*** Begin section ***

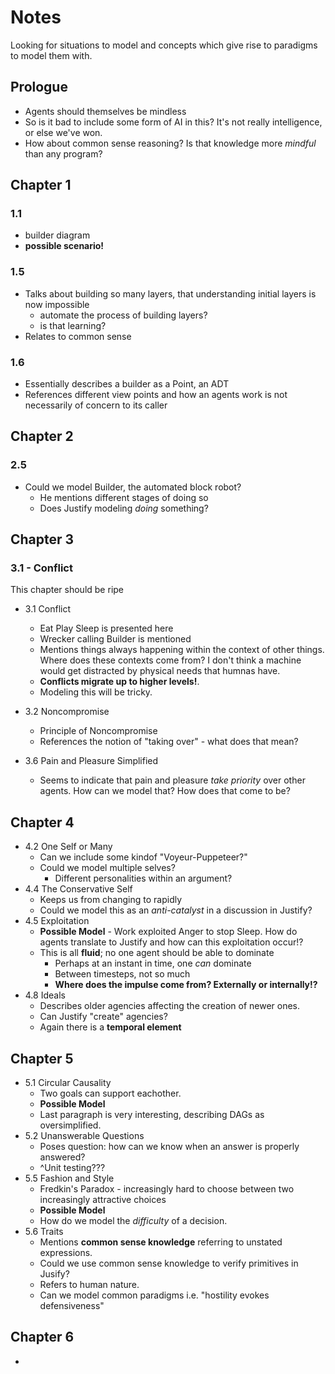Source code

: # Notes
Looking for situations to model and concepts which give rise to paradigms to model them with.
## Prologue
- Agents should themselves be mindless
- So is it bad to include some form of AI in this? It's not really intelligence, or else we've won.
- How about common sense reasoning? Is that knowledge more *mindful* than any program?

## Chapter 1
### 1.1
- builder diagram
- **possible scenario!**

### 1.5
- Talks about building so many layers, that understanding initial layers is now impossible
  - automate the process of building layers?
  - is that learning?
- Relates to common sense

### 1.6
- Essentially describes a builder as a Point, an ADT
- References different view points and how an agents work is not necessarily of concern to its caller

## Chapter 2
### 2.5
- Could we model Builder, the automated block robot?
  - He mentions different stages of doing so
  - Does Justify modeling *doing* something?

## Chapter 3
### 3.1 - Conflict
This chapter should be ripe

- 3.1 Conflict
  - Eat Play Sleep is presented here
  - Wrecker calling Builder is mentioned
  - Mentions things always happening within the context of other things. 
Where does these contexts come from? I don't think a machine would get distracted by physical needs that humnas have.
  - **Conflicts migrate up to higher levels!**. 
  - Modeling this will be tricky.

- 3.2 Noncompromise
  - Principle of Noncompromise
  - References the notion of "taking over" - what does that mean?
- 3.6 Pain and Pleasure Simplified
  - Seems to indicate that pain and pleasure *take priority* over other agents. How can we model that? How does that come to be?

## Chapter 4
- 4.2 One Self or Many
  - Can we include some kindof "Voyeur-Puppeteer?"
  - Could we model multiple selves?
    - Different personalities within an argument?
- 4.4 The Conservative Self
  - Keeps us from changing to rapidly
  - Could we model this as an *anti-catalyst* in a discussion in Justify?
- 4.5 Exploitation
  - **Possible Model** - Work exploited Anger to stop Sleep. How do agents translate to Justify and how can this exploitation occur!?
  - This is all **fluid**; no one agent should be able to dominate
    - Perhaps at an instant in time, one *can* dominate
    - Between timesteps, not so much
    - **Where does the impulse come from? Externally or internally!?**
- 4.8 Ideals
  - Describes older agencies affecting the creation of newer ones.
  - Can Justify "create" agencies?
  - Again there is a **temporal element**

## Chapter 5
- 5.1 Circular Causality
  - Two goals can support eachother.
  - **Possible Model**
  - Last paragraph is very interesting, describing DAGs as oversimplified.
- 5.2 Unanswerable Questions
  - Poses question: how can we know when an answer is properly answered?
  - ^Unit testing???
- 5.5 Fashion and Style
  - Fredkin's Paradox - increasingly hard to choose between two increasingly attractive choices
  - **Possible Model**
  - How do we model the *difficulty* of a decision.
- 5.6 Traits
  - Mentions **common sense knowledge** referring to unstated expressions.
  - Could we use common sense knowledge to verify primitives in Jusify?
  - Refers to human nature.
  - Can we model common paradigms i.e. "hostility evokes defensiveness"

## Chapter 6
-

*** End section ***

Prompt> Write out every line from the entries where "within" appears.

Answer below>
  - Mentions things always happening within the context of other things. 
    - Different personalities within an argument?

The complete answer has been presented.